Would appreciate assistance solving timeout issues
Hey folks,
I've been battling recent issues with one of our workers regularly getting Redis timeouts and would appreciate some help.
A bit of overview:
- Redis is a single k8s pod using the stock image from DockerHub (although with RDB snapshots turned off), has no resource limits, and what infrequently shows up in the SLOWLOG doesn't usually tie to what shows in the timeout exceptions.
- We have a timer that, every two seconds, calls
FsdService.AddToRedis, which runsStringSetAsynca couple thousand times.- i.e. if 750 clients on our network, the
forloop over each client callsStringSetAsynctwice, so in that example, 1500 calls.
- i.e. if 750 clients on our network, the
- This also has a Task from https://github.com/jchristn/SuperSimpleTcp in the background taking in our TCP data, parsing it, and putting it into the List that
FsdService.AddToRedisreads from.
I've tried upping the threads in the pool up a bit (set ThreadPoolMinThreads to 16), but that didn't seem to help much.

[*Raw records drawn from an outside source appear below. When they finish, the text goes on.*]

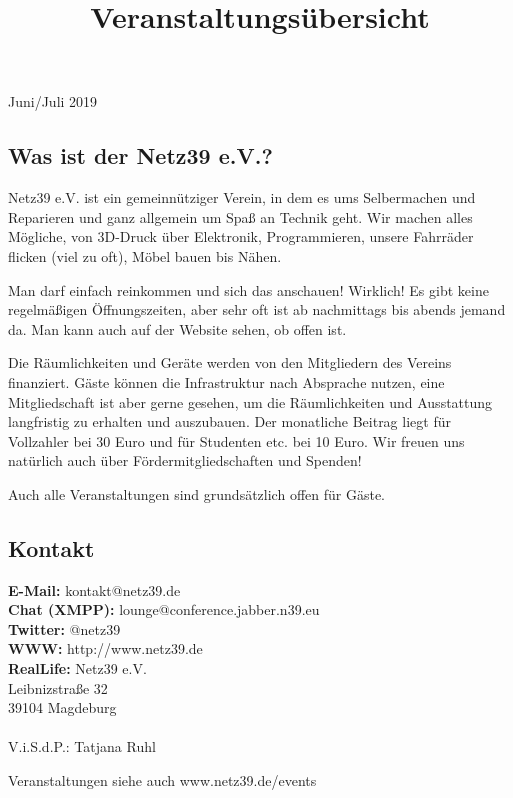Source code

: \documentclass[flyer]{netz39} %
\begin{document}
	
\title{Veranstaltungsübersicht}{Juni/Juli 2019}

\begin{about}
	\section{Was ist der Netz39 e.V.?}
Netz39 e.V. ist ein gemeinnütziger Verein, in dem es ums Selbermachen und Reparieren und ganz allgemein um Spaß an Technik geht. Wir machen alles Mögliche, von 3D-Druck über Elektronik, Programmieren, unsere Fahrräder flicken (viel zu oft), Möbel bauen bis Nähen. 

Man darf einfach reinkommen und sich das anschauen! Wirklich! Es gibt keine regelmäßigen Öffnungszeiten, aber sehr oft ist ab nachmittags bis abends jemand da. Man kann auch auf der Website sehen, ob offen ist.

Die Räumlichkeiten und Geräte werden von den Mitgliedern des Vereins finanziert. Gäste können die Infrastruktur nach Absprache nutzen, eine Mitgliedschaft ist aber gerne gesehen, um die Räumlichkeiten und Ausstattung langfristig zu erhalten und auszubauen. Der monatliche Beitrag liegt für Vollzahler bei 30 Euro und für Studenten etc. bei 10 Euro. Wir freuen uns natürlich auch über Fördermitgliedschaften und Spenden!

Auch alle Veranstaltungen sind grundsätzlich offen für Gäste.
\end{about}

\begin{contact}
	\section{Kontakt}
	\textbf{E-Mail:} kontakt@netz39.de\\
	\textbf{Chat (XMPP):} lounge@conference.jabber.n39.eu\\
	\textbf{Twitter:} @netz39\\
	\textbf{WWW:} http://www.netz39.de\\
	\textbf{RealLife:} Netz39 e.V.\\
	Leibnizstraße 32\\
	39104 Magdeburg\\\\
	V.i.S.d.P.: Tatjana Ruhl
\end{contact}


\begin{entry}{Veranstaltungen}
siehe auch www.netz39.de/events
\end{entry}
\end{document}
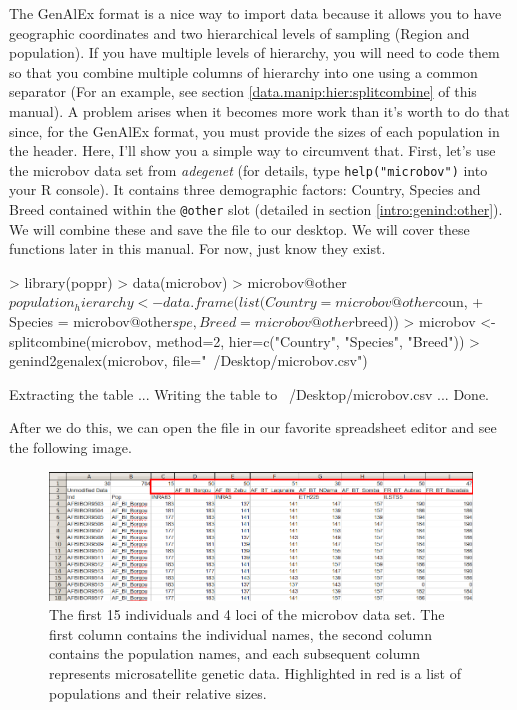 \documentclass[letterpaper]{article}
\newcommand{\tab}{\hspace*{1em}}
\begin{document}
\tab\tab The GenAlEx format is a nice way to import data because it allows you to have geographic coordinates and two hierarchical levels of sampling (Region and population). If you have multiple levels of hierarchy, you will need to code them so that you combine multiple columns of hierarchy into one using a common separator (For an example, see section \ref{data.manip:hier:splitcombine} of this manual). A problem arises when it becomes more work than it's worth to do that since, for the GenAlEx format, you must provide the sizes of each population in the header. Here, I'll show you a simple way to circumvent that. First, let's use the microbov data set from \textit{adegenet} (for details, type \texttt{help("microbov")} into your R console). It contains three demographic factors: Country, Species and Breed contained within the \texttt{@other} slot (detailed in section \ref{intro:genind:other}). We will combine these and save the file to our desktop. We will cover these functions later in this manual. For now, just know they exist.

\begin{Schunk}
\begin{Sinput}
> library(poppr)
> data(microbov)
> microbov@other$population_hierarchy <- data.frame(list(Country = microbov@other$coun, 
+   Species = microbov@other$spe, Breed = microbov@other$breed))
> microbov <- splitcombine(microbov, method=2, hier=c("Country", "Species", "Breed"))
> genind2genalex(microbov, file="~/Desktop/microbov.csv")
\end{Sinput}
\end{Schunk}
\begin{Schunk}
\begin{Soutput}
Extracting the table ... Writing the table to ~/Desktop/microbov.csv ... Done.
\end{Soutput}
\end{Schunk}
After we do this, we can open the file in our favorite spreadsheet editor and see the following image.


\begin{figure}[h!]
  \centering
  \caption{\footnotesize \footnotesize The first 15 individuals and 4 loci of the microbov data set. The first column contains the individual names, the second column contains the population names, and each subsequent column represents microsatellite genetic data. Highlighted in red is a list of populations and their relative sizes.}
  \label{microbov unmodified}
\includegraphics{unmod_dat}
\end{figure}
\end{document}
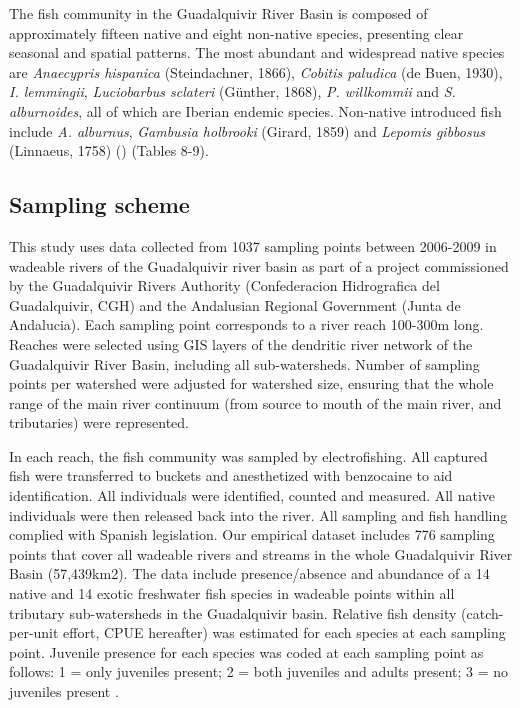 \documentclass[11pt,a4paper]{article}
\begin{document}
The fish community in the Guadalquivir River Basin is composed of approximately fifteen native and eight non-native species, presenting clear seasonal and spatial patterns. The most abundant and widespread native species are \textit{Anaecypris hispanica} (Steindachner, 1866), \textit{Cobitis paludica} (de Buen, 1930), \textit {I. lemmingii}, \textit{Luciobarbus sclateri} (Günther, 1868), \textit{P. willkommii} and \textit{S. alburnoides}, all of which are Iberian endemic species. Non-native introduced fish include \textit{A. alburnus}, \textit{Gambusia holbrooki} (Girard, 1859) and \textit{Lepomis gibbosus} (Linnaeus, 1758) (\cite{doi:10.1111/j.1095-8649.2001.tb01393.x,RAMOSMERCHANTE201845}) (Tables 8-9).

\subsection{Sampling scheme}
This study uses data collected from 1037 sampling points between 2006-2009 in wadeable rivers of the Guadalquivir river basin as part of a project commissioned by the Guadalquivir Rivers Authority (Confederacion Hidrografica del Guadalquivir, CGH) and the Andalusian Regional Government (Junta de Andalucia). Each sampling point corresponds to a river reach 100-300m long. Reaches were selected using GIS layers of the dendritic river network of the Guadalquivir River Basin, including all sub-watersheds. Number of sampling points per watershed were adjusted for watershed size, ensuring that the whole range of the main river continuum (from source to mouth of the main river, and tributaries) were represented.

In each reach, the fish community was sampled by electrofishing. All captured fish were transferred to buckets and anesthetized with benzocaine to aid identification. All individuals were identified, counted and measured. All native individuals were then released back into the river. All sampling and fish handling complied with Spanish legislation. Our empirical dataset includes 776 sampling points that cover all wadeable rivers and streams in the whole Guadalquivir River Basin (57,439km2). The data include presence/absence and abundance of a 14 native and 14 exotic freshwater fish species in wadeable points within all tributary sub-watersheds in the Guadalquivir basin. Relative fish density (catch-per-unit effort, CPUE hereafter) was estimated for each species at each sampling point. Juvenile presence for each species was coded at each sampling point as follows: 1 = only juveniles present; 2 = both juveniles and adults present; 3 = no juveniles present \cite{Matos2019}.
\end{document}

Should I increase it further?
I've looked into SuperSimpleTcp and it seems to be doing everything in tasks/async, so I'd hope we're not blocking, but I can't quite tell.

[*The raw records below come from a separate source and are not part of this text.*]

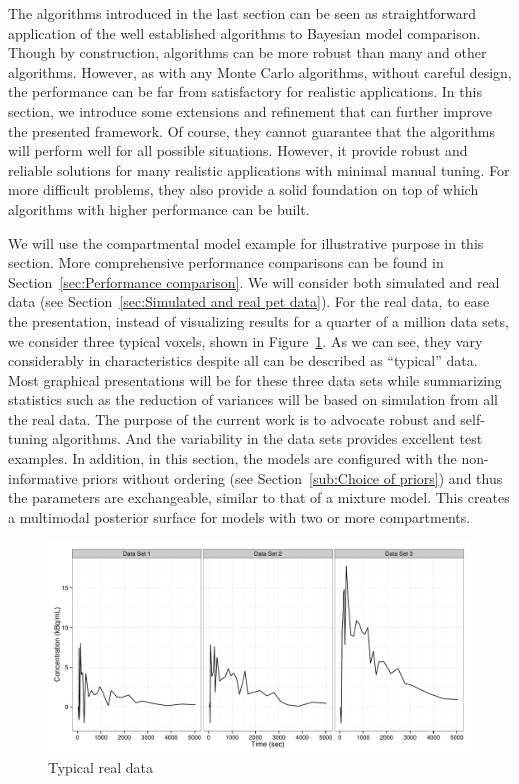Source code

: The algorithms introduced in the last section can be seen as straightforward
application of the well established \smc algorithms to Bayesian model
comparison. Though by construction, \smc algorithms can be more robust than
many \mcmc and other algorithms. However, as with any Monte Carlo algorithms,
without careful design, the performance can be far from satisfactory for
realistic applications. In this section, we introduce some extensions and
refinement that can further improve the presented framework. Of course, they
cannot guarantee that the algorithms will perform well for all possible
situations. However, it provide robust and reliable solutions for many
realistic applications with minimal manual tuning. For more difficult
problems, they also provide a solid foundation on top of which algorithms with
higher performance can be built.

We will use the \pet compartmental model example for illustrative purpose in
this section. More comprehensive performance comparisons can be found in
Section~\ref{sec:Performance comparison}. We will consider both simulated and
real data (see Section~\ref{sec:Simulated and real pet data}). For the real
data, to ease the presentation, instead of visualizing results for a quarter
of a million data sets, we consider three typical voxels, shown in
Figure~\ref{fig:typical real pet}. As we can see, they vary considerably in
characteristics despite all can be described as ``typical'' \pet data. Most
graphical presentations will be for these three data sets while summarizing
statistics such as the reduction of variances will be based on simulation from
all the real data. The purpose of the current work is to advocate robust and
self-tuning algorithms. And the variability in the data sets provides
excellent test examples. In addition, in this section, the models are
configured with the non-informative priors without ordering (see
Section~\ref{sub:Choice of priors}) and thus the parameters are exchangeable,
similar to that of a mixture model. This creates a multimodal posterior
surface for models with two or more compartments.

\begin{figure}[t]
  \includegraphics[width=\linewidth]{fig/Typical_PET}
  \caption{Typical real \protect\pet data}
  \label{fig:typical real pet}
\end{figure}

Any ideas or things I should look at?
Stacktrace examples:
Unhandled exception. StackExchange.Redis.RedisTimeoutException: Timeout awaiting response (outbound=0KiB, inbound=0KiB, 7957ms elapsed, timeout is 5000ms), command=SETEX, next: SETEX 1432024, inst: 0, qu: 0, qs: 3, aw: True, bw: SpinningDown, rs: DequeueResult, ws: Writing, in: 0, in-pipe: 15, out-pipe: 0, last-in: 2, cur-in: 15, sync-ops: 0, async-ops: 1012309, serverEndpoint: redis-cache:6379, conn-sec: 1388.4, aoc: 1, mc: 1/1/0, mgr: 9 of 10 available, clientName: slurper-service-74c679b4cd-bqdjg(SE.Redis-v2.6.122.38350), IOCP: (Busy=0,Free=1000,Min=4,Max=1000), WORKER: (Busy=4,Free=32763,Min=16,Max=32767), POOL: (Threads=16,QueuedItems=1,CompletedItems=4070933,Timers=8), v: 2.6.122.38350 (Please take a look at this article for some common client-side issues that can cause timeouts: https://stackexchange.github.io/StackExchange.Redis/Timeouts)

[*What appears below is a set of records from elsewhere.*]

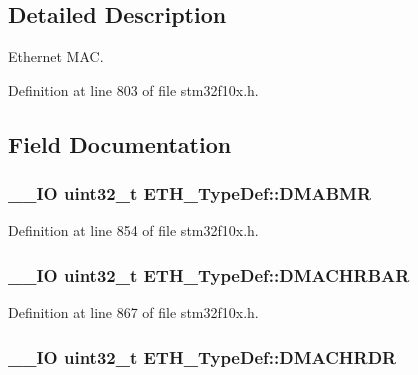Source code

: \subsection{Detailed Description}
Ethernet M\-A\-C. 

Definition at line 803 of file stm32f10x.\-h.



\subsection{Field Documentation}
\hypertarget{struct_e_t_h___type_def_a32b1c260b8ab0b3f67cbfa97f4d910d1}{
\subsubsection[{D\-M\-A\-B\-M\-R}]{\setlength{\rightskip}{0pt plus 5cm}\-\_\-\-\_\-\-I\-O {\bf uint32\-\_\-t} E\-T\-H\-\_\-\-Type\-Def\-::\-D\-M\-A\-B\-M\-R}}\label{struct_e_t_h___type_def_a32b1c260b8ab0b3f67cbfa97f4d910d1}


Definition at line 854 of file stm32f10x.\-h.

\hypertarget{struct_e_t_h___type_def_a03160db5ffae457bab55c0358c4ef998}{
\subsubsection[{D\-M\-A\-C\-H\-R\-B\-A\-R}]{\setlength{\rightskip}{0pt plus 5cm}\-\_\-\-\_\-\-I\-O {\bf uint32\-\_\-t} E\-T\-H\-\_\-\-Type\-Def\-::\-D\-M\-A\-C\-H\-R\-B\-A\-R}}\label{struct_e_t_h___type_def_a03160db5ffae457bab55c0358c4ef998}


Definition at line 867 of file stm32f10x.\-h.

\hypertarget{struct_e_t_h___type_def_ab4a222f725cc43952993519b20466637}{
\subsubsection[{D\-M\-A\-C\-H\-R\-D\-R}]{\setlength{\rightskip}{0pt plus 5cm}\-\_\-\-\_\-\-I\-O {\bf uint32\-\_\-t} E\-T\-H\-\_\-\-Type\-Def\-::\-D\-M\-A\-C\-H\-R\-D\-R}}\label{struct_e_t_h___type_def_ab4a222f725cc43952993519b20466637}


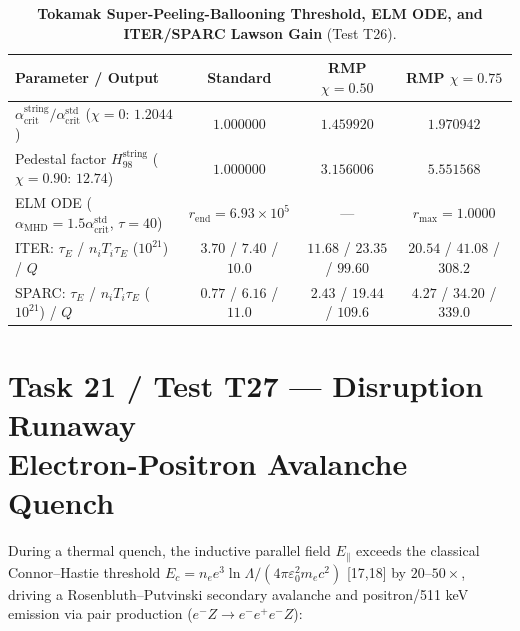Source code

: \documentclass[12pt,a4paper]{article}
\begin{document}
\begin{table}[!htbp]
\centering
\footnotesize
\setlength{\tabcolsep}{2pt}
\caption{\textbf{Tokamak Super-Peeling-Ballooning Threshold, ELM ODE, and ITER/SPARC Lawson Gain} (Test T26).}
\label{tab:t26}
\vspace{0.1cm}
\begin{tabular}{@{}l|c|c|c@{}}
\hline
\textbf{Parameter / Output} & \textbf{Standard} & \textbf{RMP $\chi=0.50$} & \textbf{RMP $\chi=0.75$} \\
\hline
$\alpha_{\mathrm{crit}}^{\mathrm{string}}/\alpha_{\mathrm{crit}}^{\mathrm{std}}$ ($\chi=0$: $1.2044$) & $1.000000$ & $1.459920$ & $1.970942$ \\
Pedestal factor $H_{98}^{\mathrm{string}}$ ($\chi=0.90$: $12.74$) & $1.000000$ & $3.156006$ & $5.551568$ \\
ELM ODE ($\alpha_{\mathrm{MHD}}=1.5\alpha_{\mathrm{crit}}^{\mathrm{std}}$, $\tau=40$) & $r_{\mathrm{end}}=6.93\times 10^5$ & --- & $r_{\max}=1.0000$ \\
ITER: $\tau_E$ / $n_i T_i \tau_E$ ($10^{21}$) / $Q$ & $3.70$ / $7.40$ / $10.0$ & $11.68$ / $23.35$ / $99.60$ & $20.54$ / $41.08$ / $308.2$ \\
SPARC: $\tau_E$ / $n_i T_i \tau_E$ ($10^{21}$) / $Q$ & $0.77$ / $6.16$ / $11.0$ & $2.43$ / $19.44$ / $109.6$ & $4.27$ / $34.20$ / $339.0$ \\
\hline
\end{tabular}
\end{table}

\section[Task 21 / Test T27 --- Disruption Runaway Quench]{Task 21 / Test T27 --- Disruption Runaway \\ Electron-Positron Avalanche Quench}

During a thermal quench, the inductive parallel field $E_\parallel$ exceeds the classical Connor--Hastie threshold $E_c = n_e e^3\ln\Lambda/(4\pi\varepsilon_0^2 m_e c^2)$ [17,18] by $20$--$50\times$, driving a Rosenbluth--Putvinski secondary avalanche and positron/511 keV emission via pair production ($e^- Z \to e^- e^+ e^- Z$):
\end{document}
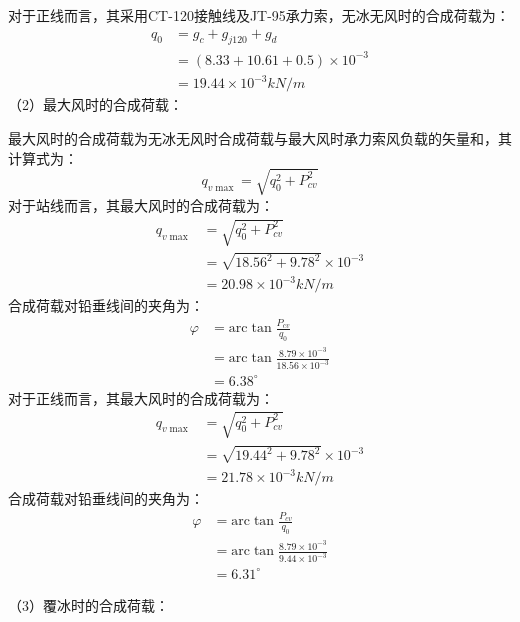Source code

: 对于正线而言，其采用CT-120接触线及JT-95承力索，无冰无风时的合成荷载为：
\begin{align*}
	q_0&=g_c+g_{j120}+g_d
	\\
	&=\left( 8.33+10.61+0.5 \right) \times 10^{-3}
	\\
	&=19.44\times 10^{-3}kN/m
\end{align*}
（2）最大风时的合成荷载：

最大风时的合成荷载为无冰无风时合成荷载与最大风时承力索风负载的矢量和，其计算式为：
$$
q_{v\max}=\sqrt{q_{0}^{2}+P_{cv}^{2}}
$$
对于站线而言，其最大风时的合成荷载为：
\begin{align*}
	q_{v\max}&=\sqrt{q_{0}^{2}+P_{cv}^{2}}
	\\
	&=\sqrt{18.56^2+9.78^2}\times 10^{-3}
	\\
	&=20.98\times 10^{-3}kN/m
\end{align*}
合成荷载对铅垂线间的夹角为：
\begin{align*}
	\varphi &=\mathrm{arc}\tan \frac{P_{cv}}{q_0}
	\\
	&=\mathrm{arc}\tan \frac{8.79\times 10^{-3}}{18.56\times 10^{-3}}
	\\
	&=6.38^{\circ}
\end{align*}
对于正线而言，其最大风时的合成荷载为：
\begin{align*}
	q_{v\max}&=\sqrt{q_{0}^{2}+P_{cv}^{2}}
	\\
	&=\sqrt{19.44^2+9.78^2}\times 10^{-3}
	\\
	&=21.78\times 10^{-3}kN/m
\end{align*}
合成荷载对铅垂线间的夹角为：
\begin{align*}
	\varphi &=\mathrm{arc}\tan \frac{P_{cv}}{q_0}
	\\
	&=\mathrm{arc}\tan \frac{8.79\times 10^{-3}}{9.44\times 10^{-3}}
	\\
	&=6.31^{\circ}
\end{align*}

（3）覆冰时的合成荷载：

at VATSIM.Network.Slurper.Service.Services.FsdService.AddToRedis(Object sender, ElapsedEventArgs e) in /src/VATSIM.Network.Slurper.Service/Services/FsdService.cs:line 388
at System.Threading.Tasks.Task.<>c.<ThrowAsync>b__128_1(Object state)
at System.Threading.QueueUserWorkItemCallbackDefaultContext.Execute()
at System.Threading.ThreadPoolWorkQueue.Dispatch()
at System.Threading.PortableThreadPool.WorkerThread.WorkerThreadStart()
Unhandled exception. StackExchange.Redis.RedisTimeoutException: Timeout awaiting response (outbound=0KiB, inbound=0KiB, 7957ms elapsed, timeout is 5000ms), command=SETEX, next: SETEX 1432024, inst: 0, qu: 0, qs: 3, aw: True, bw: SpinningDown, rs: DequeueResult, ws: Writing, in: 0, in-pipe: 15, out-pipe: 0, last-in: 2, cur-in: 15, sync-ops: 0, async-ops: 1012309, serverEndpoint: redis-cache:6379, conn-sec: 1388.42, aoc: 1, mc: 1/1/0, mgr: 9 of 10 available, clientName: slurper-service-74c679b4cd-bqdjg(SE.Redis-v2.6.122.38350), IOCP: (Busy=0,Free=1000,Min=4,Max=1000), WORKER: (Busy=4,Free=32763,Min=16,Max=32767), POOL: (Threads=16,QueuedItems=0,CompletedItems=4070936,Timers=8), v: 2.6.122.38350 (Please take a look at this article for some common client-side issues that can cause timeouts: https://stackexchange.github.io/StackExchange.Redis/Timeouts)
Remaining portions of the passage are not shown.